───── DATA LISTING

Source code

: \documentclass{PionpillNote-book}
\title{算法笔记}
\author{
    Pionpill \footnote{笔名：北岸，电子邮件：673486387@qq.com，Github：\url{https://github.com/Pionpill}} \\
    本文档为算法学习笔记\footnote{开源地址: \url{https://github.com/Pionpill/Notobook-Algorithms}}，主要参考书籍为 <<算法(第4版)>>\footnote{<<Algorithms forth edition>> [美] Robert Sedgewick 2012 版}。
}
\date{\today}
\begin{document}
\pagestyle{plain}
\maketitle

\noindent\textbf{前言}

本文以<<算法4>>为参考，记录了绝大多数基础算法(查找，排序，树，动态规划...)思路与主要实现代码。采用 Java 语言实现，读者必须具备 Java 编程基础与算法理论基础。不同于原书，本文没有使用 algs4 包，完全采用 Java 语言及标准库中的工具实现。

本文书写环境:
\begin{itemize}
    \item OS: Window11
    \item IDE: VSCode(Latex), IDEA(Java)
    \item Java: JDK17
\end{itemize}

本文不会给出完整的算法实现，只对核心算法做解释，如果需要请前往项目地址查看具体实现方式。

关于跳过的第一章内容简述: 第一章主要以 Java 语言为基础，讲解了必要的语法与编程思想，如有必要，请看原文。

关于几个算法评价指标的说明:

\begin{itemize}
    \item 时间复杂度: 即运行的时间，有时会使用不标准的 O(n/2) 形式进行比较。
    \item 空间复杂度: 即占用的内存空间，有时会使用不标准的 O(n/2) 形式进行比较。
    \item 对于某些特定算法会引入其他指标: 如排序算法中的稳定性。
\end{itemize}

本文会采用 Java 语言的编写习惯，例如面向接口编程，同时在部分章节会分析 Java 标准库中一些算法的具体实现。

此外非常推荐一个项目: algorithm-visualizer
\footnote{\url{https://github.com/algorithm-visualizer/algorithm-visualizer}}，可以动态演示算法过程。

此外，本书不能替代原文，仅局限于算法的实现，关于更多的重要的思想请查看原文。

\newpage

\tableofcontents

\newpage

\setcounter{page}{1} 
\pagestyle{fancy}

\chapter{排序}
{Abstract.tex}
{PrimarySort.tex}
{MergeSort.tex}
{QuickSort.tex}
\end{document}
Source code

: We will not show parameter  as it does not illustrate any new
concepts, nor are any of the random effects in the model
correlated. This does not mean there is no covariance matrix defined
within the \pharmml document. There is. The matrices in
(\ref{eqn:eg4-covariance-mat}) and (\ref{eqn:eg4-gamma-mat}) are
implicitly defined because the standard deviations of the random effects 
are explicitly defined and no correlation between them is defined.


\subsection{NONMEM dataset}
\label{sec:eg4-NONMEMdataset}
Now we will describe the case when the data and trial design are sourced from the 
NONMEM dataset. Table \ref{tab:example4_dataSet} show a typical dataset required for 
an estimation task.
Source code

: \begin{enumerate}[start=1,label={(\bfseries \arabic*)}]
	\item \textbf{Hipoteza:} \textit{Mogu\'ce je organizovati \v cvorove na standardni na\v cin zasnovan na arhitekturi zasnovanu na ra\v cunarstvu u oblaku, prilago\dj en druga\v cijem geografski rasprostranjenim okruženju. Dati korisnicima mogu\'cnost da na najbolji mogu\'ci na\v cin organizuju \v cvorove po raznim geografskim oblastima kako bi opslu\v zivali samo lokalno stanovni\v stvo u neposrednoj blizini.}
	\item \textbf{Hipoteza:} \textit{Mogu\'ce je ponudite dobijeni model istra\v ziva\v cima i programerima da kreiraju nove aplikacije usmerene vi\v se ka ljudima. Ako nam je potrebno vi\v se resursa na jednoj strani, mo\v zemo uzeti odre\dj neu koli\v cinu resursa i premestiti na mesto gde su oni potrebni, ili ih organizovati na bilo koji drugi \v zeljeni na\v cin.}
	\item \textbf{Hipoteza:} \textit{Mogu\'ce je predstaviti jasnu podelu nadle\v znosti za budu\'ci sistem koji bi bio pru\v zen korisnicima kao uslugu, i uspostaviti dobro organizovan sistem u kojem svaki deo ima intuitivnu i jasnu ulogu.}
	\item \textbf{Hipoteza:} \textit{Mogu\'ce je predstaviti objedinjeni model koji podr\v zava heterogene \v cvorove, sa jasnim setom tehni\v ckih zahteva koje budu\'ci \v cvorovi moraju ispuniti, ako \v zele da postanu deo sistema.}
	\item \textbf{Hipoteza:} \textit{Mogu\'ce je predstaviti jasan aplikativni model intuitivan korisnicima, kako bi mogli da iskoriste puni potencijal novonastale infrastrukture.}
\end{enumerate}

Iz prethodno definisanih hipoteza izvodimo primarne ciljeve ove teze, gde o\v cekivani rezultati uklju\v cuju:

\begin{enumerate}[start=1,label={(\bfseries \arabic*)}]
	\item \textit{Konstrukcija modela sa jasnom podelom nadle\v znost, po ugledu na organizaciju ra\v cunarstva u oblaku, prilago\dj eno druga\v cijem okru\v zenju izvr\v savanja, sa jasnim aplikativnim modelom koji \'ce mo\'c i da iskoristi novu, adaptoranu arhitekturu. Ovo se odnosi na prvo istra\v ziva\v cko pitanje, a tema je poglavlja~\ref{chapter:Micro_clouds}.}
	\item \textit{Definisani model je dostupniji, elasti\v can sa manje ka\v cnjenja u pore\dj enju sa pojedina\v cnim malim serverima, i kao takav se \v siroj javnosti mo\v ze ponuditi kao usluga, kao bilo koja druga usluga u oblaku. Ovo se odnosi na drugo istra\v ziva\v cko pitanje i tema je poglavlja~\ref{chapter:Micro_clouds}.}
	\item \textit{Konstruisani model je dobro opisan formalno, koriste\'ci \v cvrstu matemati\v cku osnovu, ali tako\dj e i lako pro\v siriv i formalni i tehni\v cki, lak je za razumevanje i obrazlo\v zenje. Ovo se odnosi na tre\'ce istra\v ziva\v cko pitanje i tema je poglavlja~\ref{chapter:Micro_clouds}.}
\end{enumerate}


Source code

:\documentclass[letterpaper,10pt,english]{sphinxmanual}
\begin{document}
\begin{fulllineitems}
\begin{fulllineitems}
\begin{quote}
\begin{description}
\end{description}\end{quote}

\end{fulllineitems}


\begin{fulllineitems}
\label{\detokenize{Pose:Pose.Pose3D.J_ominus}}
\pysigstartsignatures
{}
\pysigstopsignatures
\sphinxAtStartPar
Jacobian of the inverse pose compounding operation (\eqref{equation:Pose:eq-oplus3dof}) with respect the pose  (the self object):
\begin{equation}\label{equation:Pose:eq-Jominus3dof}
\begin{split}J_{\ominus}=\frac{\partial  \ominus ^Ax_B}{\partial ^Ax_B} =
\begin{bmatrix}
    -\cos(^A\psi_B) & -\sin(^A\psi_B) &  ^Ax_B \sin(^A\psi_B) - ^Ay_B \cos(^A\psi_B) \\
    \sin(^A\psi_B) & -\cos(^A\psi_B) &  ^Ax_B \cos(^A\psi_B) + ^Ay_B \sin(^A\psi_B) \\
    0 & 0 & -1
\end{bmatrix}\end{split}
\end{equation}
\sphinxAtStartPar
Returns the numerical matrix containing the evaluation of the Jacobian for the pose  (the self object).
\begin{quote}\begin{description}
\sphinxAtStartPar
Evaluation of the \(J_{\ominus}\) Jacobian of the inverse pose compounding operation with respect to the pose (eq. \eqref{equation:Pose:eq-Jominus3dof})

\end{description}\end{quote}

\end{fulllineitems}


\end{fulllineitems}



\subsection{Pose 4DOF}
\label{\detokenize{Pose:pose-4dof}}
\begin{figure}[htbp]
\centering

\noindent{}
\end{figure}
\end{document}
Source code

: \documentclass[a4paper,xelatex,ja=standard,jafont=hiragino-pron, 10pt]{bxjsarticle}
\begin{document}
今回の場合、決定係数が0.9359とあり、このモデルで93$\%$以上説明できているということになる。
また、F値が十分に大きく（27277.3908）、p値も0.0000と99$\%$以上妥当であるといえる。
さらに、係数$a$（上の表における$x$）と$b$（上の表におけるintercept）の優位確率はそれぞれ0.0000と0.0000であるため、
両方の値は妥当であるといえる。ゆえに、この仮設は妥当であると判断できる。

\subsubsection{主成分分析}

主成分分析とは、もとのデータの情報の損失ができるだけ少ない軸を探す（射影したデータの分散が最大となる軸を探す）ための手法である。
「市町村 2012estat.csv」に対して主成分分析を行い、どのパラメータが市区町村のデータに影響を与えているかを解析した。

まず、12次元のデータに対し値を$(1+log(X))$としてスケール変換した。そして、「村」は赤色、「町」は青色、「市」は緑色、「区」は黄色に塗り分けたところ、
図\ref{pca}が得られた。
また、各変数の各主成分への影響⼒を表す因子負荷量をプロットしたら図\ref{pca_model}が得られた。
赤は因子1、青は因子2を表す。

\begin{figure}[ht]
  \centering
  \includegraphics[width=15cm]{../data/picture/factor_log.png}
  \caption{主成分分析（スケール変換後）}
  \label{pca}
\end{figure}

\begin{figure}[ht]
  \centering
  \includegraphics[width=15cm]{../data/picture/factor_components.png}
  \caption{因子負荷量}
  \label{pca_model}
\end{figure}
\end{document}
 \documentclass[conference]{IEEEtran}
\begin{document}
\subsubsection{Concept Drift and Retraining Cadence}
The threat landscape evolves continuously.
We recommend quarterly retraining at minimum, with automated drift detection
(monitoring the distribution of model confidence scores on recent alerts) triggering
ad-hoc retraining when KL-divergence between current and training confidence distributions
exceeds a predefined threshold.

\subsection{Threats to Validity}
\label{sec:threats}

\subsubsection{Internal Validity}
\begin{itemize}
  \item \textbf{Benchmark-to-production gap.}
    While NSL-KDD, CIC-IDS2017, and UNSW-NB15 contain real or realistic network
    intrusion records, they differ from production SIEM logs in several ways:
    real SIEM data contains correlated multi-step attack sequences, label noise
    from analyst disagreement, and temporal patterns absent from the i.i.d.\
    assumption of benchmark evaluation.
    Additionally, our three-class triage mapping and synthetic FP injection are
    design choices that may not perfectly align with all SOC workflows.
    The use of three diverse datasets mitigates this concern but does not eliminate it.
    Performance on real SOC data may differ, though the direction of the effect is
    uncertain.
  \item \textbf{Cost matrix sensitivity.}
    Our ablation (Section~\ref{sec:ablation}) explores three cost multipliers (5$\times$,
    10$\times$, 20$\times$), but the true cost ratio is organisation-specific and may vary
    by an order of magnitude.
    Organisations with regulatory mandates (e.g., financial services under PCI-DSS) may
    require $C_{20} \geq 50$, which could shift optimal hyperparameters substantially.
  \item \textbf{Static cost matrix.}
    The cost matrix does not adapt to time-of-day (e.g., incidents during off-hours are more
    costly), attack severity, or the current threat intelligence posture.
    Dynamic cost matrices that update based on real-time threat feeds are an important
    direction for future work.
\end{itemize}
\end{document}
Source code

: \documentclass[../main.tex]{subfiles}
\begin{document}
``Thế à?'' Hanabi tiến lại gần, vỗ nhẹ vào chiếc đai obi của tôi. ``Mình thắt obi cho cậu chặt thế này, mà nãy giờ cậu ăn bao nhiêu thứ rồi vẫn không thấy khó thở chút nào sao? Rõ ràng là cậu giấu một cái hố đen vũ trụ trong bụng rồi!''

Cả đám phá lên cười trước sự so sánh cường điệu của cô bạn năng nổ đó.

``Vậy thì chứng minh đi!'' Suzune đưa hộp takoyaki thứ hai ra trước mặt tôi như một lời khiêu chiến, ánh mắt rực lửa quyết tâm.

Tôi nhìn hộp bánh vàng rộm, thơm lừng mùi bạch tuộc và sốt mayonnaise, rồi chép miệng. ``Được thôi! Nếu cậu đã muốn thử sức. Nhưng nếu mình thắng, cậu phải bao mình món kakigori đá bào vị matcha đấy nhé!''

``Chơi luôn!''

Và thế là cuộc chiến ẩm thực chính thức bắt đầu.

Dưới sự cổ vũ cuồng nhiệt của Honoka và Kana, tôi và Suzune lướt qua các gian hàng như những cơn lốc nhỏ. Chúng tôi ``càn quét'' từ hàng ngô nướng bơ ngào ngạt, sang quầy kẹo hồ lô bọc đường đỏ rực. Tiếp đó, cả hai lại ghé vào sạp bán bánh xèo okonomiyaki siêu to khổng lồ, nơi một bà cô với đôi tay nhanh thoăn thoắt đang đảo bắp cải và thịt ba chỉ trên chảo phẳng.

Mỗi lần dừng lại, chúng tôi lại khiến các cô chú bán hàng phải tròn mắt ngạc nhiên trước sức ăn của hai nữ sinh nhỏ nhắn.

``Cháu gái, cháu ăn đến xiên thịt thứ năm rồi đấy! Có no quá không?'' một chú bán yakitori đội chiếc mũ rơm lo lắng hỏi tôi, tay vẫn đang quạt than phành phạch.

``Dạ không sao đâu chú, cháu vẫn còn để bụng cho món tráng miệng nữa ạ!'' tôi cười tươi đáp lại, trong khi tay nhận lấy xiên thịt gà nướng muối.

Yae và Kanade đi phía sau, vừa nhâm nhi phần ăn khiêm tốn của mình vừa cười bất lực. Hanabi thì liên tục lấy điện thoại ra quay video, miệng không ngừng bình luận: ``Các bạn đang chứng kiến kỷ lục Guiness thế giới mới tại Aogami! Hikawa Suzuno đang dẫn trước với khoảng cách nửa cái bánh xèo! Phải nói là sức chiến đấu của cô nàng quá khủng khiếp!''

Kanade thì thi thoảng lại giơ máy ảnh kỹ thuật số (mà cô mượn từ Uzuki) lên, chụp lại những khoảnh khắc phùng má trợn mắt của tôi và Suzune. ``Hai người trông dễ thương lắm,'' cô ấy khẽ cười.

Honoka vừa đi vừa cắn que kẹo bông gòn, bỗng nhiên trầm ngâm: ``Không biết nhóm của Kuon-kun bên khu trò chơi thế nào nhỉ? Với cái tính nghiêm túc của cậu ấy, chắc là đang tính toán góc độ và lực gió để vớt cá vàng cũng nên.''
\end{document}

──────────

■ YOUR INSTRUCTIONS:
Using the records above, report each line with the string "SIEM".

■ SOLUTION TO THIS PROBLEM:
    intrusion records, they differ from production SIEM logs in several ways:
    real SIEM data contains correlated multi-step attack sequences, label noise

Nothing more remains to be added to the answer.